Original link :tecdat.cn/?p=4559

 

Due to the real-time requirements of e-commerce website data, data analysis is generally directly from the web page. Therefore, the method of using crawler is very important. As a data analysis software, R can directly conduct follow-up processing on the data crawled. With the characteristics of fast loading, R is a good tool for data crawled and analyzed on e-commerce websites.

The following takes an e-commerce platform as an example to share the process of using Rcurl to crawl the website data.

 

First you need to install the required packages in Rgui

Require ("RCurl") require("rjson") require(stringr) require(XML) # Url = "http://cn.shopbop.com/" doc = getURL(url) TXT = htmlParse(doc, asText = TRUE) print(TXT)Copy the code

 

Because the acquisition of commodity data in the web page needs to analyze the HTML source code structure, it can be directly viewed in the browser and then edited in R

 ​

 

In the source code it is easy to find the site navigation in the sub-site url

 

The nodes of the corresponding subsites can therefore be found using the xmlPath language

A < -getNodeset (TXT, path = "//a[@class = 'parent topnav-logged-in ']")#Copy the code

 

 

If the resulting Chinese characters are garbled, the encoding needs to be converted

b <- sapply(a,xmlValue)

c <- iconv(b,"utf-8","gbk")

c
Copy the code

Otherwise, you can get the attributes you want using the xmlGetAttr function

? D < -sapply (a,xmlGetAttr, "href")#Copy the code

 

?? Paste paste is used to link to the root directory of the web site

d1=paste(url,d[1],sep="" )
Copy the code

? The page number of the product display sub-page is also needed to obtain the information of the product display sub-page

? Each page shows 40 items for a total of 1200 items.

 

????? It is easy to understand the address rules of the product display page through the url.

 

# Therefore, it is possible to obtain all product information on each page through a simple loop to obtain the addresses of all web pages. ?????
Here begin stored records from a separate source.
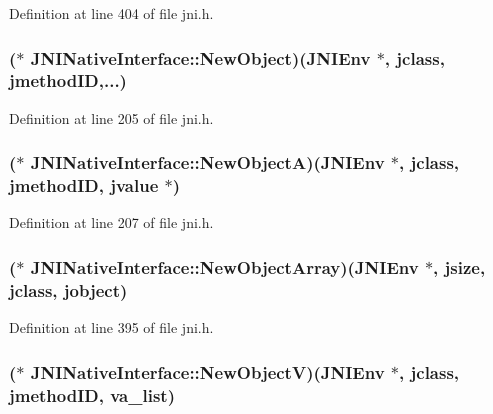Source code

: Definition at line 404 of file jni.\-h.

\hypertarget{struct_j_n_i_native_interface_a043391953e574a3005c6752d7a824507}{
\subsubsection[{New\-Object}]{($\ast$ J\-N\-I\-Native\-Interface\-::\-New\-Object)({\bf J\-N\-I\-Env} $\ast$, {\bf jclass}, {\bf jmethod\-I\-D},...)}}\label{struct_j_n_i_native_interface_a043391953e574a3005c6752d7a824507}


Definition at line 205 of file jni.\-h.

\hypertarget{struct_j_n_i_native_interface_adb8f64ce37cc601b10a500246ac3cac0}{
\subsubsection[{New\-Object\-A}]{($\ast$ J\-N\-I\-Native\-Interface\-::\-New\-Object\-A)({\bf J\-N\-I\-Env} $\ast$, {\bf jclass}, {\bf jmethod\-I\-D}, {\bf jvalue} $\ast$)}}\label{struct_j_n_i_native_interface_adb8f64ce37cc601b10a500246ac3cac0}


Definition at line 207 of file jni.\-h.

\hypertarget{struct_j_n_i_native_interface_a999f73c938e06c510159ccd5df852d77}{
\subsubsection[{New\-Object\-Array}]{($\ast$ J\-N\-I\-Native\-Interface\-::\-New\-Object\-Array)({\bf J\-N\-I\-Env} $\ast$, {\bf jsize}, {\bf jclass}, {\bf jobject})}}\label{struct_j_n_i_native_interface_a999f73c938e06c510159ccd5df852d77}


Definition at line 395 of file jni.\-h.

\hypertarget{struct_j_n_i_native_interface_a461f535796a608f2ef1525b8042923e3}{
\subsubsection[{New\-Object\-V}]{($\ast$ J\-N\-I\-Native\-Interface\-::\-New\-Object\-V)({\bf J\-N\-I\-Env} $\ast$, {\bf jclass}, {\bf jmethod\-I\-D}, va\-\_\-list)}}\label{struct_j_n_i_native_interface_a461f535796a608f2ef1525b8042923e3}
A < -getNodeset (TXT, path = "//span[@class = 'page-number']")# D < -sapply (a,xmlGetAttr," data-number-link")# fetch subpage directory pagenum=strsplit(d,"=") maxPagenum =0; for(i in 1:length(pagenum)){ maxpagenum[i]= pagenum[[i]][3] } maxpagenum=max(as.numeric(maxpagenum)) #[1] 1200Copy the code

After obtaining all pages, it is easy to obtain information for all products by iterating through the XML keyword crawl for each page

# name information?

 

? Image information

? Price information

? Through text processing and output, it can be saved for subsequent data analysis.